For example, all printer drivers execute in user mode. For more information about printer driver components, see Introduction to Printing.
Kernel-mode drivers execute in kernel mode as part of the executive, which consists of kernel-mode operating system components that manage I/O, Plug and Play memory, processes and threads, security, and so on. Kernel-mode drivers are typically layered. Generally, higher-level drivers typically receive data from applications, filter the data, and pass it to a lower-level driver that supports device functionality.
Some kernel-mode drivers are also WDM drivers, which conform to the Windows Driver Model (WDM). All WDM drivers support Plug and Play, and power management.

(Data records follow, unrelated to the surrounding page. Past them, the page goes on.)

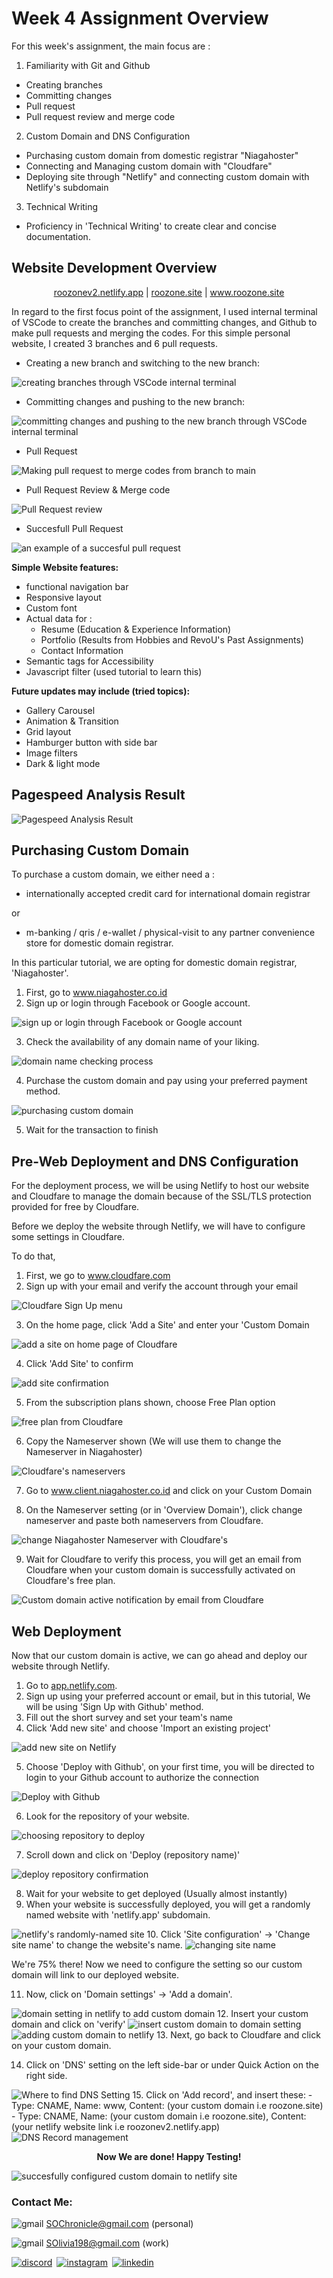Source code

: 
# Week 4 Assignment Overview

For this week's assignment, the main focus are :

1. Familiarity with Git and Github
- Creating branches
- Committing changes
- Pull request
- Pull request review and merge code
2. Custom Domain and DNS Configuration
- Purchasing custom domain from domestic registrar "Niagahoster"
- Connecting and Managing custom domain with "Cloudfare"
- Deploying site through "Netlify" and connecting custom domain with Netlify's subdomain
3. Technical Writing
- Proficiency in 'Technical Writing' to create clear and concise documentation.

## Website Development Overview
<p align="center">
<a href="https://roozonev2.netlify.app/">roozonev2.netlify.app</a>
|
<a href="https://roozone.site/">roozone.site</a>
|
<a href="https://www.roozone.site/">www.roozone.site</a>
</p>

In regard to the first focus point of the assignment, I used internal terminal of VSCode to create the branches and committing changes, and Github to make pull requests and merging the codes. For this simple personal website, I created 3 branches and 6 pull requests. 

- Creating a new  branch and switching to the new branch:
<img src="https://raw.githubusercontent.com/RevoU-FSSE-2/week-4-SherinOlivia/main/assets/documentation/Creating%20and%20Switching%20to%20Git%20Branch.webp" alt="creating branches through VSCode internal terminal">

- Committing changes and pushing to the new branch:
<img src="https://raw.githubusercontent.com/RevoU-FSSE-2/week-4-SherinOlivia/main/assets/documentation/Git%20Push%20to%20Git%20Branch.webp" alt="committing changes and pushing to the new branch through VSCode internal terminal">

- Pull Request
<img src="https://raw.githubusercontent.com/RevoU-FSSE-2/week-4-SherinOlivia/main/assets/documentation/Pull%20Request%20Review.webp" alt="Making pull request to merge codes from branch to main">

- Pull Request Review & Merge code
<img src="https://raw.githubusercontent.com/RevoU-FSSE-2/week-4-SherinOlivia/main/assets/documentation/Pull%20Request.webp" alt="Pull Request review">

- Succesfull Pull Request
<img src="https://raw.githubusercontent.com/RevoU-FSSE-2/week-4-SherinOlivia/main/assets/documentation/Successful%20Pull%20Request.webp" alt="an example of a succesful pull request">

<strong>Simple Website features:</strong>
- functional navigation bar 
- Responsive layout
- Custom font
- Actual data for :
    - Resume (Education & Experience Information)
    - Portfolio (Results from Hobbies and RevoU's Past Assignments)
    - Contact Information
- Semantic tags for Accessibility
- Javascript filter (used tutorial to learn this)

<strong>Future updates may include (tried topics):</strong>
- Gallery Carousel
- Animation & Transition
- Grid layout
- Hamburger button with side bar
- Image filters
- Dark & light mode


## Pagespeed Analysis Result

<img src="https://raw.githubusercontent.com/RevoU-FSSE-2/week-4-SherinOlivia/main/assets/documentation/Pagespeedanalysis.webp" alt="Pagespeed Analysis Result">

## Purchasing Custom Domain

To purchase a custom domain, we either need a :

- internationally accepted credit card for international domain registrar

or

- m-banking / qris / e-wallet / physical-visit to any partner convenience store for domestic domain registrar.

In this particular tutorial, we are opting for domestic domain registrar, 'Niagahoster'.

1. First, go to <a href="https://www.niagahoster.co.id/"> www.niagahoster.co.id</a>
2. Sign up or login through Facebook or Google account.
<img src="https://raw.githubusercontent.com/RevoU-FSSE-2/week-4-SherinOlivia/main/assets/documentation/niagahosterloginorsignup.webp" alt="sign up or login through Facebook or Google account" />

3. Check the availability of any domain name of your liking.
<img src="https://raw.githubusercontent.com/RevoU-FSSE-2/week-4-SherinOlivia/main/assets/documentation/checkdomainname.webp" alt="domain name checking process" />

4. Purchase the custom domain and pay using your preferred payment method.
<img src="https://raw.githubusercontent.com/RevoU-FSSE-2/week-4-SherinOlivia/main/assets/documentation/niagahosterpaymentmethod.webp" alt="purchasing custom domain" />

5. Wait for the transaction to finish

## Pre-Web Deployment and DNS Configuration

For the deployment process, we will be using Netlify to host our website and Cloudfare to manage the domain because of the SSL/TLS protection provided for free by Cloudfare.

Before we deploy the website through Netlify, we will have to configure some settings in Cloudfare. 

To do that,

1. First, we go to <a href="https://www.cloudflare.com/"> www.cloudfare.com</a>
2. Sign up with your email and verify the account through your email
<img src="https://raw.githubusercontent.com/RevoU-FSSE-2/week-4-SherinOlivia/main/assets/documentation/loginorsignupcloudfare.webp" alt="Cloudfare Sign Up menu" />

3. On the home page, click 'Add a Site' and enter your 'Custom Domain
<img src="https://raw.githubusercontent.com/RevoU-FSSE-2/week-4-SherinOlivia/main/assets/documentation/cloudfareaddsite.webp" alt="add a site on home page of Cloudfare" />

4. Click 'Add Site' to confirm
<img src="https://raw.githubusercontent.com/RevoU-FSSE-2/week-4-SherinOlivia/main/assets/documentation/addsiteconfirmationcloudfare.webp" alt="add site confirmation" />

5. From the subscription plans shown, choose Free Plan option
<img src="https://raw.githubusercontent.com/RevoU-FSSE-2/week-4-SherinOlivia/main/assets/documentation/cloudfarefreeplan.webp" alt="free plan from Cloudfare" />

6. Copy the Nameserver shown (We will use them to change the Nameserver in Niagahoster)
<img src="https://raw.githubusercontent.com/RevoU-FSSE-2/week-4-SherinOlivia/main/assets/documentation/cloudfarenameserver.webp" alt="Cloudfare's nameservers" />

7. Go to <a href="https://client.niagahoster.co.id/">www.client.niagahoster.co.id</a> and click on your Custom Domain

8. On the Nameserver setting (or in 'Overview Domain'), click change nameserver and paste both nameservers from Cloudfare.
<img src="https://raw.githubusercontent.com/RevoU-FSSE-2/week-4-SherinOlivia/main/assets/documentation/verifyemailandchangenameserver.webp" alt="change Niagahoster Nameserver with Cloudfare's" />

9. Wait for Cloudfare to verify this process, you will get an email from Cloudfare when your custom domain is successfully activated on Cloudfare's free plan.
<img src="https://raw.githubusercontent.com/RevoU-FSSE-2/week-4-SherinOlivia/main/assets/documentation/cloudfareemail.webp" alt="Custom domain active notification by email from Cloudfare" />

## Web Deployment

Now that our custom domain is active, we can go ahead and deploy our website through Netlify.

1. Go to <a href="https://app.netlify.com/">app.netlify.com</a>.
2. Sign up using your preferred account or email, but in this tutorial, We will be using 'Sign Up with Github' method.
3. Fill out the short survey and set your team's name
4. Click 'Add new site' and choose 'Import an existing project'
<img src="https://raw.githubusercontent.com/RevoU-FSSE-2/week-4-SherinOlivia/main/assets/documentation/netlifyimportproject.webp" alt="add new site on Netlify" />

5. Choose 'Deploy with Github', on your first time, you will be directed to login to your Github account to authorize the connection
<img src="https://raw.githubusercontent.com/RevoU-FSSE-2/week-4-SherinOlivia/main/assets/documentation/deploywithgithub.webp" alt="Deploy with Github" />

6. Look for the repository of your website. 
<img src="https://raw.githubusercontent.com/RevoU-FSSE-2/week-4-SherinOlivia/main/assets/documentation/chooserepotodeploy.webp" alt="choosing repository to deploy" />

7. Scroll down and click on 'Deploy (repository name)'
<img src="https://raw.githubusercontent.com/RevoU-FSSE-2/week-4-SherinOlivia/main/assets/documentation/deploysite.webp" alt="deploy repository confirmation" />

8. Wait for your website to get deployed (Usually almost instantly)
9. When your website is successfully deployed, you will get a randomly named website with 'netlify.app' subdomain. 
<img src="https://raw.githubusercontent.com/RevoU-FSSE-2/week-4-SherinOlivia/main/assets/documentation/netlifyrandomnamesite.webp" alt="netlify's randomly-named site" />
10. Click 'Site configuration' -> 'Change site name' to change the website's name.
<img src="https://raw.githubusercontent.com/RevoU-FSSE-2/week-4-SherinOlivia/main/assets/documentation/changesitenamenetlify.webp" alt="changing site name" />


<p>We're 75% there! Now we need to configure the setting so our custom domain will link to our deployed website.<p>

11. Now, click on 'Domain settings' -> 'Add a domain'. 
<img src="https://raw.githubusercontent.com/RevoU-FSSE-2/week-4-SherinOlivia/main/assets/documentation/addcustomdomainnetlify.webp" alt="domain setting in netlify to add custom domain"/>
12. Insert your custom domain and click on 'verify'
<img src="https://raw.githubusercontent.com/RevoU-FSSE-2/week-4-SherinOlivia/main/assets/documentation/addcustomdomain_2_.webp" alt="insert custom domain to domain setting"/>
<img src="https://raw.githubusercontent.com/RevoU-FSSE-2/week-4-SherinOlivia/main/assets/documentation/addcustomdomain_3_.webp" alt="adding custom domain to netlify" />
13. Next, go back to Cloudfare and click on your custom domain.

14. Click on 'DNS' setting on the left side-bar or under Quick Action on the right side.
<img src="https://raw.githubusercontent.com/RevoU-FSSE-2/week-4-SherinOlivia/main/assets/documentation/wheretofinddnssetting.webp" alt="Where to find DNS Setting" />
15. Click on 'Add record', and insert these:
- Type: CNAME, Name: www, Content: (your custom domain i.e roozone.site)
- Type: CNAME, Name: (your custom domain i.e roozone.site), Content: (your netlify website link i.e roozonev2.netlify.app)
<img src="https://raw.githubusercontent.com/RevoU-FSSE-2/week-4-SherinOlivia/main/assets/documentation/dnsrecordmanagement.webp" alt="DNS Record management" />

<p align="center"><strong>Now We are done! Happy Testing!</strong><p>

<img src="https://raw.githubusercontent.com/RevoU-FSSE-2/week-4-SherinOlivia/main/assets/documentation/successfulcustomdomain.webp" alt="succesfully configured custom domain to netlify site" />

### Contact Me:

<img src="https://raw.githubusercontent.com/RevoU-FSSE-2/week-4-SherinOlivia/ec070b5a2e4e0ad121706596ada521e0e856af7b/assets/icons/email.svg" alt="gmail"/> SOChronicle@gmail.com (personal)

<img src="https://raw.githubusercontent.com/RevoU-FSSE-2/week-4-SherinOlivia/ec070b5a2e4e0ad121706596ada521e0e856af7b/assets/icons/email.svg" alt="gmail"/> SOlivia198@gmail.com (work)

<a href="https://discord.com/users/shxdxr#7539" target="_blank"><img src="https://raw.githubusercontent.com/RevoU-FSSE-2/week-4-SherinOlivia/ec070b5a2e4e0ad121706596ada521e0e856af7b/assets/icons/discord.svg" class="discordLogo" alt="discord"/></a>&ensp;<a href="https://instagram.com/shxdxr?igshid=MzRlODBiNWFlZA==" target="_blank"><img src="https://raw.githubusercontent.com/RevoU-FSSE-2/week-4-SherinOlivia/ec070b5a2e4e0ad121706596ada521e0e856af7b/assets/icons/instagram.svg" class="instagramLogo" alt="instagram"/></a>&ensp;<a href="https://www.linkedin.com/in/sherin-olivia-07311127a/" target="_blank"><img src="https://raw.githubusercontent.com/RevoU-FSSE-2/week-4-SherinOlivia/ec070b5a2e4e0ad121706596ada521e0e856af7b/assets/icons/linkedin.svg" class="linkedLogo" alt="linkedin"/></a>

Like the operating system itself, kernel-mode drivers are implemented as discrete, modular components that have a well-defined set of required functionalities. All kernel-mode drivers supply a set of system-defined standard driver routines.
The following figure divides kernel-mode drivers into several types.
As shown in the figure, there are three basic types of kernel-mode drivers in a driver stack: highest-level, intermediate, and lowest-level. Each type differs only slightly in structure but greatly in functionality:
Highest-level drivers. Highest-level drivers include file system drivers (FSDs) that support file systems, such as:
NTFS
File allocation table (FAT)
CD-ROM file system (CDFS)
Highest-level drivers always depend on support from underlying lower-level drivers, such as intermediate-level function drivers and lowest-level hardware bus drivers.
Intermediate drivers, such as a virtual disk, mirror, or device-type-specific class driver. Intermediate drivers depend on support from underlying lower-level drivers. Intermediate drivers are subdivided further as follows:
Function drivers control specific peripheral devices on an I/O bus.
Filter drivers insert themselves above or below function drivers.
Software bus drivers present a set of child devices to which still higher-level class, function, or filter drivers can attach themselves.
For example, a driver that controls a multifunction adapter with an on-board set of heterogeneous devices is a software bus driver.
Any system-supplied class driver that exports a system-defined class/miniclass interface is, in effect, an intermediate driver with one or more linked miniclass drivers (sometimes called minidrivers). Each linked class/minidriver pair provides functionality that is equivalent to that of a function driver or a software bus driver.
Lowest-level drivers control an I/O bus to which peripheral devices are connected. Lowest-level drivers do not depend on lower-level drivers.
Hardware bus drivers are system-supplied and usually control dynamically configurable I/O buses.
Hardware bus drivers work with the Plug and Play manager to configure and reconfigure system hardware resources, for all child devices that are connected to the I/O buses that the driver controls. These hardware resources include mappings for device memory and interrupt requests (IRQs).
Legacy drivers that directly control a physical device are lowest-level drivers.